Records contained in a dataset
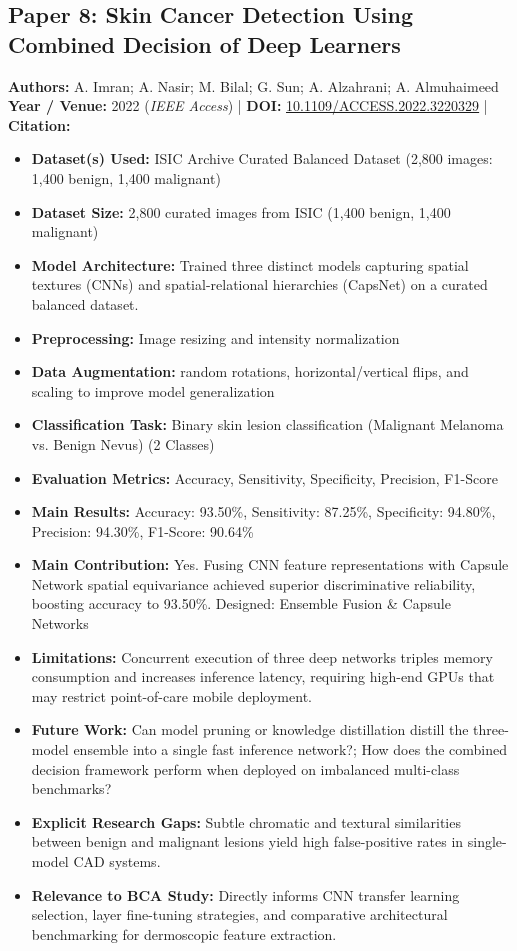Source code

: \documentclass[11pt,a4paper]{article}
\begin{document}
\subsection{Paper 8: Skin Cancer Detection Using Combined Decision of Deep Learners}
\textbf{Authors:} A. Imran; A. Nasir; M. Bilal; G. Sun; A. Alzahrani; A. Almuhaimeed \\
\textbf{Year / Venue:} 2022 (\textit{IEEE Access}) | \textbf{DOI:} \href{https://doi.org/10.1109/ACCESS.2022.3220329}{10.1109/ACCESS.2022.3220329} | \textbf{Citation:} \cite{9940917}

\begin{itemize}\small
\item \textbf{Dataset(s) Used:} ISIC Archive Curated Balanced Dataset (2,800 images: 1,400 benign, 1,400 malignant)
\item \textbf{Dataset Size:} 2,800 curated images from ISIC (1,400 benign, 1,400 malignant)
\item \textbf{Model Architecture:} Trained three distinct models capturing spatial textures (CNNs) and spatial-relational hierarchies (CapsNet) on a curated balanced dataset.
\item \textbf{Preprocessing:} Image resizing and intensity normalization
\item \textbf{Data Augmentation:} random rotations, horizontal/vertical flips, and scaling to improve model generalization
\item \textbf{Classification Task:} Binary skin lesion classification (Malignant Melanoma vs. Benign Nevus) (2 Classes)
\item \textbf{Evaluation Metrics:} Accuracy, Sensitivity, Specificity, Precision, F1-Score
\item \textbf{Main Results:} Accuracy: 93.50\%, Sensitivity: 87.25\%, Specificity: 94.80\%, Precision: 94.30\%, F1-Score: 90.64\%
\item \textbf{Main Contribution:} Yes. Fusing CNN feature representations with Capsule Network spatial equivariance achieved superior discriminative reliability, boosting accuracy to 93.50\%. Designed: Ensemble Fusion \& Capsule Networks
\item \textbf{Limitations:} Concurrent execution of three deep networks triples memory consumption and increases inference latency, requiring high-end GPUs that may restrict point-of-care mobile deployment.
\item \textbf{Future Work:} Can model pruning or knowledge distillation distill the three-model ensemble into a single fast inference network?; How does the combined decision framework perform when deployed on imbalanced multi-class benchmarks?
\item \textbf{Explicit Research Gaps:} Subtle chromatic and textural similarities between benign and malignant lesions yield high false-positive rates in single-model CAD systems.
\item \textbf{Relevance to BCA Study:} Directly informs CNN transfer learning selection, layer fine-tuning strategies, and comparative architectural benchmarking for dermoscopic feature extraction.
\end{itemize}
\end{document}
---
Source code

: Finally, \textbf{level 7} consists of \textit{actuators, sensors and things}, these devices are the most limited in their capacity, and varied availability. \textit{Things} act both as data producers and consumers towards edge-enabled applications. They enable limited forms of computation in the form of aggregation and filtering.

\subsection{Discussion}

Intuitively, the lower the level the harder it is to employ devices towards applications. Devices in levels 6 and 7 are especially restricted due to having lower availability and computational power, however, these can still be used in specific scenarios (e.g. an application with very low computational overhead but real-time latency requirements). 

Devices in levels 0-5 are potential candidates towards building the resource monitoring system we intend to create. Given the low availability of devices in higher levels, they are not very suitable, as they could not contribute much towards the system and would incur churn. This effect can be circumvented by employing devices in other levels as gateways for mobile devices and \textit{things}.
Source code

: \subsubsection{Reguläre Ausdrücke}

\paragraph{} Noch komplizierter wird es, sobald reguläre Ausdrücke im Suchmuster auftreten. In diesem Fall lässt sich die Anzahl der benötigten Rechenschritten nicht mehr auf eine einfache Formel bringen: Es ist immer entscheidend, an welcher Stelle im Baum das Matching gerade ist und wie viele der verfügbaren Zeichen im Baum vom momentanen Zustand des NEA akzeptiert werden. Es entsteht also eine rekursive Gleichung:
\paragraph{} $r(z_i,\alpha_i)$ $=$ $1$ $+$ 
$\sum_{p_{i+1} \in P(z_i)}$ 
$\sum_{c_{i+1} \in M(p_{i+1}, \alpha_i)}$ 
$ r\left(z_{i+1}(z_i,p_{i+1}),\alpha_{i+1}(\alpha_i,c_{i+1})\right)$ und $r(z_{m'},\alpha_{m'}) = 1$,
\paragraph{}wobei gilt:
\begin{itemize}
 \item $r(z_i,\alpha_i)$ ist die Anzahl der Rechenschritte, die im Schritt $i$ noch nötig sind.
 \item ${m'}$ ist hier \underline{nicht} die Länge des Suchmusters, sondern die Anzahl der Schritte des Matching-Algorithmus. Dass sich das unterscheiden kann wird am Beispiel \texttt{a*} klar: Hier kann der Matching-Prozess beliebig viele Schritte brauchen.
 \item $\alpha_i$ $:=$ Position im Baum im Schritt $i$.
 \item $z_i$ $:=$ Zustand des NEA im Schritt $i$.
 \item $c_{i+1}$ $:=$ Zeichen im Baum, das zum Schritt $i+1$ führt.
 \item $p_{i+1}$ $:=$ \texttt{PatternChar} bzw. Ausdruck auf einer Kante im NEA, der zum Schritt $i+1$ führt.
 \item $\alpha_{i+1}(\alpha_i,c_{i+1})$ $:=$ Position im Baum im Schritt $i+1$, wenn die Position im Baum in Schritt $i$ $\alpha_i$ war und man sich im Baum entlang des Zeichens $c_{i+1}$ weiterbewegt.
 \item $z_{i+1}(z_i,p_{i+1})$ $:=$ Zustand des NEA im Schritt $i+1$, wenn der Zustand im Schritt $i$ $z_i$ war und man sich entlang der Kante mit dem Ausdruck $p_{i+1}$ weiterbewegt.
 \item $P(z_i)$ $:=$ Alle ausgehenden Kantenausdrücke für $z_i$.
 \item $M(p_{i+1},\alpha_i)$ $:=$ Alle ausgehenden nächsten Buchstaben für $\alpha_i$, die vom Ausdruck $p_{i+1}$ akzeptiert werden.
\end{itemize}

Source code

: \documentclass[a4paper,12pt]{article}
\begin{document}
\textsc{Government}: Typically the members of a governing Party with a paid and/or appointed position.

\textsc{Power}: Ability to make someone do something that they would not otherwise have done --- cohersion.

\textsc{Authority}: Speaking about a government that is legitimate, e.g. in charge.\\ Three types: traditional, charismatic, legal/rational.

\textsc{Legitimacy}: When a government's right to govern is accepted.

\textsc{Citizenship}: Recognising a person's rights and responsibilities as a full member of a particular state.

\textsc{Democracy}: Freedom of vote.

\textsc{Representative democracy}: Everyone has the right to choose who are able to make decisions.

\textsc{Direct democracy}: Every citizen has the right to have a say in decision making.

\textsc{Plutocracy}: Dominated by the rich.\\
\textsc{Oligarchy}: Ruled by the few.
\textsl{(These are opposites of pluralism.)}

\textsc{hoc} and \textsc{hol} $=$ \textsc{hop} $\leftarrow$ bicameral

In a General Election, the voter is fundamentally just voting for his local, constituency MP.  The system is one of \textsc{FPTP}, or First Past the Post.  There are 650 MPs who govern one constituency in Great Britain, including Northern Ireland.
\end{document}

■ **Directions for this task**
After reading the records above, work out how many lines contain "have" and give that number only.

■ **Completed task**
2